Study Hypothesis: We hypothesize that using neuronavigation-which integrates infrared tracking with brain MRI to establish a precise 3D coordinate reference-will significantly increase the treatment precision, reduce the required localization time, and ultimately lead to superior clinical outcomes compared to conventional manual targeting methods.
Intervention Details:
1. Participants: 30 eligible patients (age 20-85) who are 2 weeks to 6 months post-stroke and demonstrate unilateral upper limb weakness will be enrolled.

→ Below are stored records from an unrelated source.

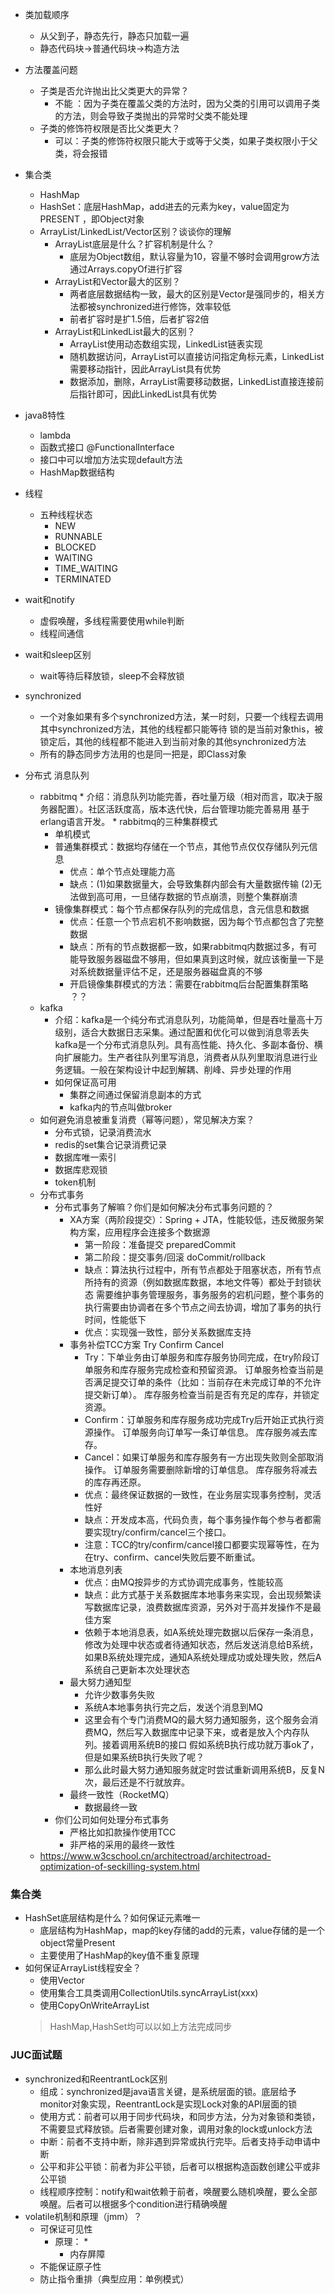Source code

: *   类加载顺序
    *   从父到子，静态先行，静态只加载一遍
    *   静态代码块->普通代码块->构造方法
*   方法覆盖问题
    *   子类是否允许抛出比父类更大的异常？
        *   不能 ：因为子类在覆盖父类的方法时，因为父类的引用可以调用子类的方法，则会导致子类抛出的异常时父类不能处理
    *   子类的修饰符权限是否比父类更大？
        *   可以：子类的修饰符权限只能大于或等于父类，如果子类权限小于父类，将会报错
*   集合类
    *   HashMap
    *   HashSet：底层HashMap，add进去的元素为key，value固定为PRESENT ，即Object对象    
    *   ArrayList/LinkedList/Vector区别？谈谈你的理解
        *   ArrayList底层是什么？扩容机制是什么？
            *   底层为Object数组，默认容量为10，容量不够时会调用grow方法通过Arrays.copyOf进行扩容
        *   ArrayList和Vector最大的区别？
            *   两者底层数据结构一致，最大的区别是Vector是强同步的，相关方法都被synchronized进行修饰，效率较低
            *   前者扩容时是扩1.5倍，后者扩容2倍
        *   ArrayList和LinkedList最大的区别？
            *   ArrayList使用动态数组实现，LinkedList链表实现
            *   随机数据访问，ArrayList可以直接访问指定角标元素，LinkedList需要移动指针，因此ArrayList具有优势
            *   数据添加，删除，ArrayList需要移动数据，LinkedList直接连接前后指针即可，因此LinkedList具有优势
*   java8特性
    *   lambda
    *   函数式接口 @FunctionalInterface
    *   接口中可以增加方法实现default方法
    *   HashMap数据结构
*   线程
    *   五种线程状态
        *   NEW
        *   RUNNABLE
        *   BLOCKED
        *   WAITING
        *   TIME_WAITING
        *   TERMINATED
*   wait和notify
    *   虚假唤醒，多线程需要使用while判断
    *   线程间通信
*   wait和sleep区别
    *   wait等待后释放锁，sleep不会释放锁
*   synchronized
    *   一个对象如果有多个synchronized方法，某一时刻，只要一个线程去调用其中synchronized方法，其他的线程都只能等待
        锁的是当前对象this，被锁定后，其他的线程都不能进入到当前对象的其他synchronized方法
    *   所有的静态同步方法用的也是同一把是，即Class对象
    
*   分布式 消息队列
    *    rabbitmq
        *   介绍：消息队列功能完善，吞吐量万级（相对而言，取决于服务器配置）。社区活跃度高，版本迭代快，后台管理功能完善易用
                 基于erlang语言开发。
        *   rabbitmq的三种集群模式
            *   单机模式
            *   普通集群模式：数据均存储在一个节点，其他节点仅仅存储队列元信息
                *   优点：单个节点处理能力高
                *   缺点：(1)如果数据量大，会导致集群内部会有大量数据传输 (2)无法做到高可用，一旦储存数据的节点崩溃，则整个集群崩溃
            *   镜像集群模式：每个节点都保存队列的完成信息，含元信息和数据
                *   优点：任意一个节点宕机不影响数据，因为每个节点都包含了完整数据
                *   缺点：所有的节点数据都一致，如果rabbitmq内数据过多，有可能导致服务器磁盘不够用，但如果真到这时候，就应该衡量一下是对系统数据量评估不足，还是服务器磁盘真的不够
                *   开启镜像集群模式的方法：需要在rabbitmq后台配置集群策略 ？？
    *   kafka
        *   介绍：kafka是一个纯分布式消息队列，功能简单，但是吞吐量高十万级别，适合大数据日志采集。通过配置和优化可以做到消息零丢失
                kafka是一个分布式消息队列。具有高性能、持久化、多副本备份、横向扩展能力。生产者往队列里写消息，消费者从队列里取消息进行业务逻辑。一般在架构设计中起到解耦、削峰、异步处理的作用
        *   如何保证高可用
            *   集群之间通过保留消息副本的方式
            *   kafka内的节点叫做broker
    *   如何避免消息被重复消费（幂等问题），常见解决方案？
        *   分布式锁，记录消费流水
        *   redis的set集合记录消费记录
        *   数据库唯一索引
        *   数据库悲观锁
        *   token机制
    *   分布式事务
        *   分布式事务了解嘛？你们是如何解决分布式事务问题的？
            *   XA方案（两阶段提交）：Spring + JTA，性能较低，违反微服务架构方案，应用程序会连接多个数据源
                *   第一阶段：准备提交 preparedCommit
                *   第二阶段：提交事务/回滚 doCommit/rollback
                *   缺点：算法执行过程中，所有节点都处于阻塞状态，所有节点所持有的资源（例如数据库数据，本地文件等）都处于封锁状态
                         需要维护事务管理服务，事务服务的宕机问题，整个事务的执行需要由协调者在多个节点之间去协调，增加了事务的执行时间，性能低下
                *   优点：实现强一致性，部分关系数据库支持
            *   事务补偿TCC方案 Try Confirm Cancel
                *   Try：下单业务由订单服务和库存服务协同完成，在try阶段订单服务和库存服务完成检查和预留资源。
                        订单服务检查当前是否满足提交订单的条件（比如：当前存在未完成订单的不允许提交新订单）。
                        库存服务检查当前是否有充足的库存，并锁定资源。
                *   Confirm：订单服务和库存服务成功完成Try后开始正式执行资源操作。
                            订单服务向订单写一条订单信息。
                            库存服务减去库存。
                *   Cancel：如果订单服务和库存服务有一方出现失败则全部取消操作。
                           订单服务需要删除新增的订单信息。
                           库存服务将减去的库存再还原。
                *   优点：最终保证数据的一致性，在业务层实现事务控制，灵活性好
                *   缺点：开发成本高，代码负责，每个事务操作每个参与者都需要实现try/confirm/cancel三个接口。
                *   注意：TCC的try/confirm/cancel接口都要实现幂等性，在为在try、confirm、cancel失败后要不断重试。
            *   本地消息列表
                *   优点：由MQ按异步的方式协调完成事务，性能较高
                *   缺点：此方式基于关系数据库本地事务来实现，会出现频繁读写数据库记录，浪费数据库资源，另外对于高并发操作不是最佳方案
                *   依赖于本地消息表，如A系统处理完数据以后保存一条消息，修改为处理中状态或者待通知状态，然后发送消息给B系统，如果B系统处理完成，通知A系统处理成功或处理失败，然后A系统自己更新本次处理状态
            *   最大努力通知型
                *   允许少数事务失败
                *   系统A本地事务执行完之后，发送个消息到MQ
                *   这里会有个专门消费MQ的最大努力通知服务，这个服务会消费MQ，然后写入数据库中记录下来，或者是放入个内存队列。接着调用系统B的接口
                    假如系统B执行成功就万事ok了，但是如果系统B执行失败了呢？
                *   那么此时最大努力通知服务就定时尝试重新调用系统B，反复N次，最后还是不行就放弃。
            *   最终一致性（RocketMQ）
                *   数据最终一致
        *   你们公司如何处理分布式事务   
            *   严格比如扣款操作使用TCC
            *   非严格的采用的最终一致性
    *   https://www.w3cschool.cn/architectroad/architectroad-optimization-of-seckilling-system.html
### 集合类
*   HashSet底层结构是什么？如何保证元素唯一
    *   底层结构为HashMap，map的key存储的add的元素，value存储的是一个object常量Present
    *   主要使用了HashMap的key值不重复原理
*   如何保证ArrayList线程安全？
    *   使用Vector
    *   使用集合工具类调用CollectionUtils.syncArrayList(xxx)
    *   使用CopyOnWriteArrayList
    >   HashMap,HashSet均可以以如上方法完成同步
### JUC面试题
*   synchronized和ReentrantLock区别
    *   组成：synchronized是java语言关键，是系统层面的锁。底层给予monitor对象实现，ReentrantLock是实现Lock对象的API层面的锁
    *   使用方式：前者可以用于同步代码块，和同步方法，分为对象锁和类锁，不需要显式释放锁。后者需要创建对象，调用对象的lock或unlock方法
    *   中断：前者不支持中断，除非遇到异常或执行完毕。后者支持手动申请中断
    *   公平和非公平锁：前者为非公平锁，后者可以根据构造函数创建公平或非公平锁
    *   线程顺序控制：notify和wait依赖于前者，唤醒要么随机唤醒，要么全部唤醒。后者可以根据多个condition进行精确唤醒
*   volatile机制和原理（jmm）？
    *   可保证可见性
        *   原理：
            *
            *   内存屏障
    *   不能保证原子性
    *   防止指令重排（典型应用：单例模式）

2. Stimulation Parameters: All participants will receive low-frequency rTMS (1 Hz) at 80% of the motor threshold (RMT). Each session consists of 1,200 pulses delivered over approximately 20 minutes.
3. Grouping:
(1)Experimental Group (n=15): Coil positioning will be guided by a neuronavigational system throughout all 10 sessions. The system tracks the coil and patient's head relative to the initial M1 hotspot.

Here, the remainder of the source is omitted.